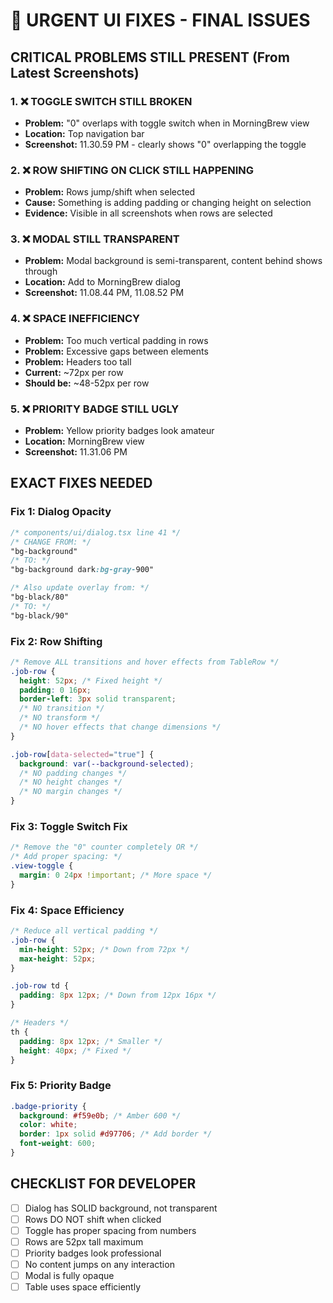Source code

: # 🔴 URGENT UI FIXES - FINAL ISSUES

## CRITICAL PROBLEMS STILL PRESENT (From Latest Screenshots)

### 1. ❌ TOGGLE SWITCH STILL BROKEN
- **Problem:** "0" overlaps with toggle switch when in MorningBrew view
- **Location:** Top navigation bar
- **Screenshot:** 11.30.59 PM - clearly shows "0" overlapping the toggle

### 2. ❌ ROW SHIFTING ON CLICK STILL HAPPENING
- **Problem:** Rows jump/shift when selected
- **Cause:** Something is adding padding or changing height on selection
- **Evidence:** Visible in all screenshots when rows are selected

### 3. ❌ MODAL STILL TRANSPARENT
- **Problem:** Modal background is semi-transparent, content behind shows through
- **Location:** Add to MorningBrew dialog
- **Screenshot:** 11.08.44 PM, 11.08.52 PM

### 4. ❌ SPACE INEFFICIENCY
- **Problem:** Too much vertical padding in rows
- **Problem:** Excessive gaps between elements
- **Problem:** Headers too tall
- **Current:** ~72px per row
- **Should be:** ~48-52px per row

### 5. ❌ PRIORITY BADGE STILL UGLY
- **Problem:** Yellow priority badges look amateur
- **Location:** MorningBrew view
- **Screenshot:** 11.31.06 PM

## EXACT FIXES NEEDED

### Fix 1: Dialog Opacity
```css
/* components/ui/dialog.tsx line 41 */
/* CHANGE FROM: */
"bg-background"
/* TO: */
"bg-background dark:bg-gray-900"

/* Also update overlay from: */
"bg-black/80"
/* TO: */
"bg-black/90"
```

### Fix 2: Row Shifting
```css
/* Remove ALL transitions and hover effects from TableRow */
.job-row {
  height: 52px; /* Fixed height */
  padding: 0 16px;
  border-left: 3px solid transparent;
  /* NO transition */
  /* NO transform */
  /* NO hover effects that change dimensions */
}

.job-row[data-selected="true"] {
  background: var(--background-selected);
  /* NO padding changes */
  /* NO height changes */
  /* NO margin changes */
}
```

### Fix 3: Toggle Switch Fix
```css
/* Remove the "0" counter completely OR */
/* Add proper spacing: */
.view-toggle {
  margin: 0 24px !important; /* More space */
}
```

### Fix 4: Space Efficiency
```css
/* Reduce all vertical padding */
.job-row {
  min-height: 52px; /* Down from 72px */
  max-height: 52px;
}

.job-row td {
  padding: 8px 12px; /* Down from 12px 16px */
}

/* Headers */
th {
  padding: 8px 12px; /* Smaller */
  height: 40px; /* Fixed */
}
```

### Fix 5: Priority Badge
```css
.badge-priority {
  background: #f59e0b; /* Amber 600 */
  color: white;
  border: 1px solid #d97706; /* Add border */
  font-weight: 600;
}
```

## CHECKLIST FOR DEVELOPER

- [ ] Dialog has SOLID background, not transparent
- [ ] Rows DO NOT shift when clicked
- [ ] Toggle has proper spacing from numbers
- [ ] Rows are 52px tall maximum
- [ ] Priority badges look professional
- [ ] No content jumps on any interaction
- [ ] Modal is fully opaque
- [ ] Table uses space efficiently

● ● ● ● ●

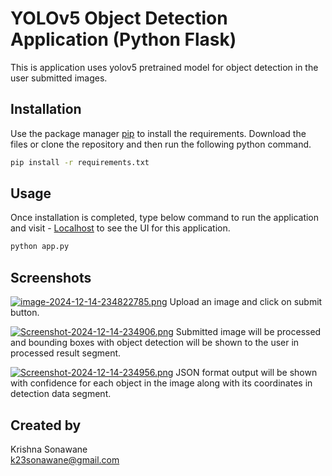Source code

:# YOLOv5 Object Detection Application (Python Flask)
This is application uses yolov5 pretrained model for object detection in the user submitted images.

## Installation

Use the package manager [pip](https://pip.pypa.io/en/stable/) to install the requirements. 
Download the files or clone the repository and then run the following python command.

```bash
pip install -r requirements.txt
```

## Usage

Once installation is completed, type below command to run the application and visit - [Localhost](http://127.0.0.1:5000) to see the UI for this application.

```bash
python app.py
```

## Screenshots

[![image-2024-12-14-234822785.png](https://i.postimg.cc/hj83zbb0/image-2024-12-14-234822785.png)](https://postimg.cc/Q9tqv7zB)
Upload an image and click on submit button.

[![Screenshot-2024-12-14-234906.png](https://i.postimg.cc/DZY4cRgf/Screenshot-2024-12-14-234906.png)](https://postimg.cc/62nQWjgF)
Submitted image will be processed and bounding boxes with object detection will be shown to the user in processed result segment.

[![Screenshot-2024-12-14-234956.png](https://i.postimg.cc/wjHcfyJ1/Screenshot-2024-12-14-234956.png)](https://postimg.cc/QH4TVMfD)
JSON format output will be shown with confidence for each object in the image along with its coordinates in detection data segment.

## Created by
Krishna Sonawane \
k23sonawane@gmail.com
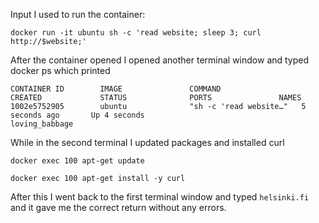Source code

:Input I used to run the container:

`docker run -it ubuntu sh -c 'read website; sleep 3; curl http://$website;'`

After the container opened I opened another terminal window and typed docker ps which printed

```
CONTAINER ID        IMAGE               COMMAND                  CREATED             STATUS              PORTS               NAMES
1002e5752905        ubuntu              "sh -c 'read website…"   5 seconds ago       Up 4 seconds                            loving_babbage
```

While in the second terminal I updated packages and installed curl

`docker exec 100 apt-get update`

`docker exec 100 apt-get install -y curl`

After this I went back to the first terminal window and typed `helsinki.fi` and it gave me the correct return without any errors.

● ● ● ● ●

# YOUR OBJECTIVE
Copy the lines above exactly, beginning at the line that has "- **Location:** Top navigation bar" and stopping after the line that has "- **Cause:** Something", and omit the rest.

# RESULT BELOW
- **Location:** Top navigation bar
- **Screenshot:** 11.30.59 PM - clearly shows "0" overlapping the toggle

### 2. ❌ ROW SHIFTING ON CLICK STILL HAPPENING
- **Problem:** Rows jump/shift when selected
- **Cause:** Something is adding padding or changing height on selection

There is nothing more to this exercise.